Instructions to follow = Among these entries, how many lines contain "coupling"? Say the number and nothing else.

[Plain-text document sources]

□ □ □

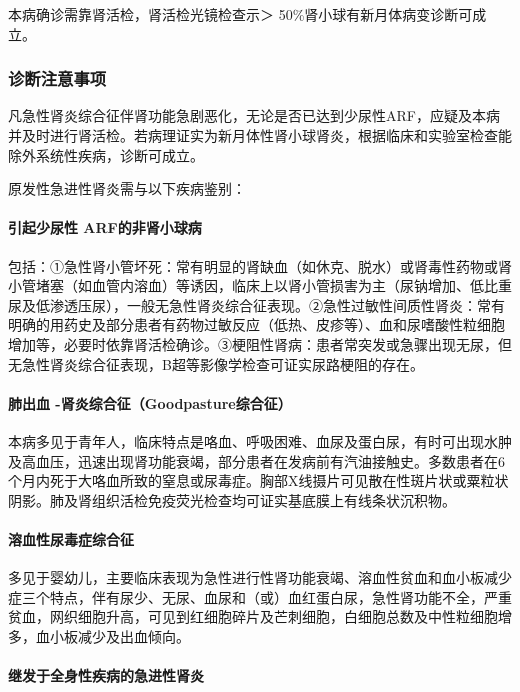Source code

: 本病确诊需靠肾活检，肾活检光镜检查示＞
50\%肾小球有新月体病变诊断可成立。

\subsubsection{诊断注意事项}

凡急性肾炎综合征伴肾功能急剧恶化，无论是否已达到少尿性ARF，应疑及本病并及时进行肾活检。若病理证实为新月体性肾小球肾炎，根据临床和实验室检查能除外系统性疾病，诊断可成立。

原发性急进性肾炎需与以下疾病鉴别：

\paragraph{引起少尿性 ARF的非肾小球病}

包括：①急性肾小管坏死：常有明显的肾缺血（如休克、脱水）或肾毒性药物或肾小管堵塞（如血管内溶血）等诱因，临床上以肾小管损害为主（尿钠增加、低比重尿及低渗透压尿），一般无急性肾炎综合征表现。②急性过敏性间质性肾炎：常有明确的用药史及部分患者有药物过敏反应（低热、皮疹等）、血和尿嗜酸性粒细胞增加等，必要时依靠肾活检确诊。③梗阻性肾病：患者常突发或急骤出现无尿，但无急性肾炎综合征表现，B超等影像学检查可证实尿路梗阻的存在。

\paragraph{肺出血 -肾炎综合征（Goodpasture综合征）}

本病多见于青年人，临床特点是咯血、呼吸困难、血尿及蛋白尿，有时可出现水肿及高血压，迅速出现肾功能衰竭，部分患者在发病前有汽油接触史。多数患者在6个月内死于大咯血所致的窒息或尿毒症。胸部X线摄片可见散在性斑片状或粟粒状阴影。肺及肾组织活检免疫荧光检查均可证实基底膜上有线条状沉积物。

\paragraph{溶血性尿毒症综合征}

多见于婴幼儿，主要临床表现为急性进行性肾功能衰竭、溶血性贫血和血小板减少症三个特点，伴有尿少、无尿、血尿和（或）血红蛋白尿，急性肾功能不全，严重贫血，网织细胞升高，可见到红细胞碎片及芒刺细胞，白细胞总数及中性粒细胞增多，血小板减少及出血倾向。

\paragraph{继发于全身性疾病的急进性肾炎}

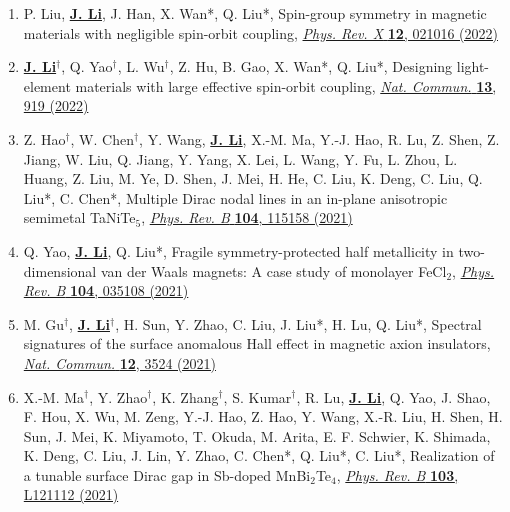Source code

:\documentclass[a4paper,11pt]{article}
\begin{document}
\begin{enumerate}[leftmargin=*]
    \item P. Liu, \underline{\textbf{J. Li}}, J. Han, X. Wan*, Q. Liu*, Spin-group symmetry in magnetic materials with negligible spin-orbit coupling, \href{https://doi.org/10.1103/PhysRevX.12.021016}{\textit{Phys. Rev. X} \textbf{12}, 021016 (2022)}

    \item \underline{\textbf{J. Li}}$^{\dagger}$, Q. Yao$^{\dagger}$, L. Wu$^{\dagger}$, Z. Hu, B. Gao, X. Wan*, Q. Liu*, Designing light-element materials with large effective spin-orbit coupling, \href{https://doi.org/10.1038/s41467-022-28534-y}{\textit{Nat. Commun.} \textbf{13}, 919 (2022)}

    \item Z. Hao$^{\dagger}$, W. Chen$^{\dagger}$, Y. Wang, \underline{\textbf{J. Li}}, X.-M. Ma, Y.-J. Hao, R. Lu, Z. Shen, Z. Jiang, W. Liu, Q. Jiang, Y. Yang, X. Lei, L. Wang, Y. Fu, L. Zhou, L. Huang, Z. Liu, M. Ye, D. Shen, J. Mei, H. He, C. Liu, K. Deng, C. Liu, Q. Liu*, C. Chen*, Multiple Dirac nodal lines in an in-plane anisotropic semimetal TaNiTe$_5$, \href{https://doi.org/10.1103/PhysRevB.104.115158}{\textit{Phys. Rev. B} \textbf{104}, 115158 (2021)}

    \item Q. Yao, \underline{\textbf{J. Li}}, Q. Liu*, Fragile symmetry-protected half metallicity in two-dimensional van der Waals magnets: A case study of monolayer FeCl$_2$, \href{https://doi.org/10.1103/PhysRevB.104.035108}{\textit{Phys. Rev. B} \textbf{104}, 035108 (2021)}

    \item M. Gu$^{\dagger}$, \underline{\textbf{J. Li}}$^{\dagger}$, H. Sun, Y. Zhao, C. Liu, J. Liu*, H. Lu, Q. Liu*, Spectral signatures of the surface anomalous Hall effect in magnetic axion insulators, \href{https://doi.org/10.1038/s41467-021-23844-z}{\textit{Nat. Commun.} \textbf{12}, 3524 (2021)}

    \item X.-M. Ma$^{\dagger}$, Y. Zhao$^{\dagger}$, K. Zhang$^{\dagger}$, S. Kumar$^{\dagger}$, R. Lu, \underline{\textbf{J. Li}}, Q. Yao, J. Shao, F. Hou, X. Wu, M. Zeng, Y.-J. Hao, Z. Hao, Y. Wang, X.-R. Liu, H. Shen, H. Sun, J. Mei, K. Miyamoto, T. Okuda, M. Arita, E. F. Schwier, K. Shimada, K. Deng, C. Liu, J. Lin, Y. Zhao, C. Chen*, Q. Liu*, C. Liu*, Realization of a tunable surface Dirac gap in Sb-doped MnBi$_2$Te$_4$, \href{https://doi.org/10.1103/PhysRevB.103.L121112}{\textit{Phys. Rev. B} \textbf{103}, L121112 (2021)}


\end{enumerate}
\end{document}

□ □ □

Task response = 2